Sunday, March 29, 2009
Mixed Thai Vegetables in Coconut Milk Recipe
A most delicious way of cooking vegetables. If you don't like highly spiced food, use fewer red chili peppers. This dish is easy and fast to cook.
Recipe: (Serves 4-6)
450 g/1 lb mixed vegetables, such as eggplants (aubergines), baby corn, carrots
snake beans, and patty pan squash
8 red chilies, seeded
2 lemon grass stalks, chopped
4 kaffir lime leaves, torn
30 ml/2 tablespoons vegetable oil
250 ml/8 fl oz/1 cup coconut milk
30 ml/2 tablespoons fish sauce
Salt
15-20 Thai basil leaves, to garnish
Method:
Cut the vegetables into similar-size shapes using a sharp knife.
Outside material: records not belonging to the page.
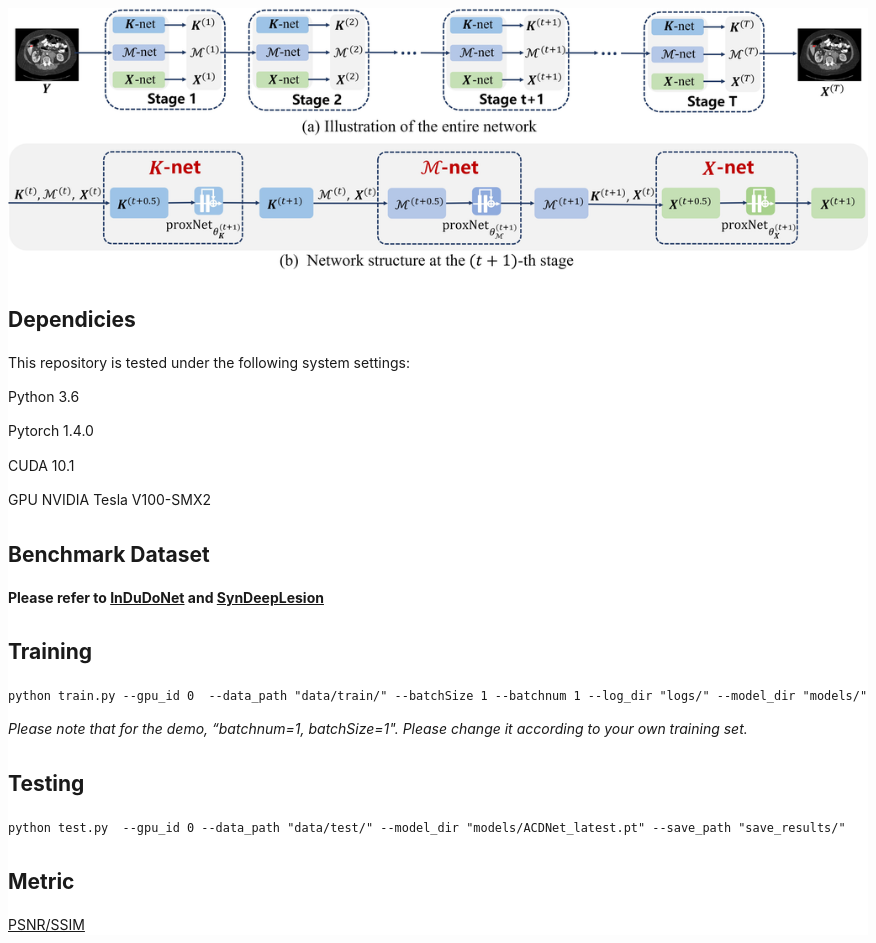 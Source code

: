 <div  align="center"><img src="figs/acdnet.jpg" height="100%" width="100%" alt=""/></div>


## Dependicies

This repository is tested under the following system settings:

Python 3.6

Pytorch 1.4.0

CUDA 10.1

GPU NVIDIA Tesla V100-SMX2


## Benchmark Dataset

**Please refer to [InDuDoNet](https://github.com/hongwang01/InDuDoNet) and [SynDeepLesion](https://github.com/hongwang01/SynDeepLesion)**


## Training
```
python train.py --gpu_id 0  --data_path "data/train/" --batchSize 1 --batchnum 1 --log_dir "logs/" --model_dir "models/"
```
*Please note that for the demo, “batchnum=1, batchSize=1". Please change it according to your own training set.*

## Testing
```
python test.py  --gpu_id 0 --data_path "data/test/" --model_dir "models/ACDNet_latest.pt" --save_path "save_results/"
```

## Metric
[PSNR/SSIM](https://github.com/hongwang01/RCDNet/tree/master/Performance_evaluation)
Put the red chilies, lemon grass and kaffir lime leaves in a mortar and grind together with a pestle. Heat the oil in a wok or large, deep frying pan. Add the chili mixture and fry for 2-3 minutes.
Stir in the coconut milk and bring to the boil. Add the vegetables and cook for about 5 minutes or until they are tender. Season with the fish sauce and salt, and garnish with basil leaves.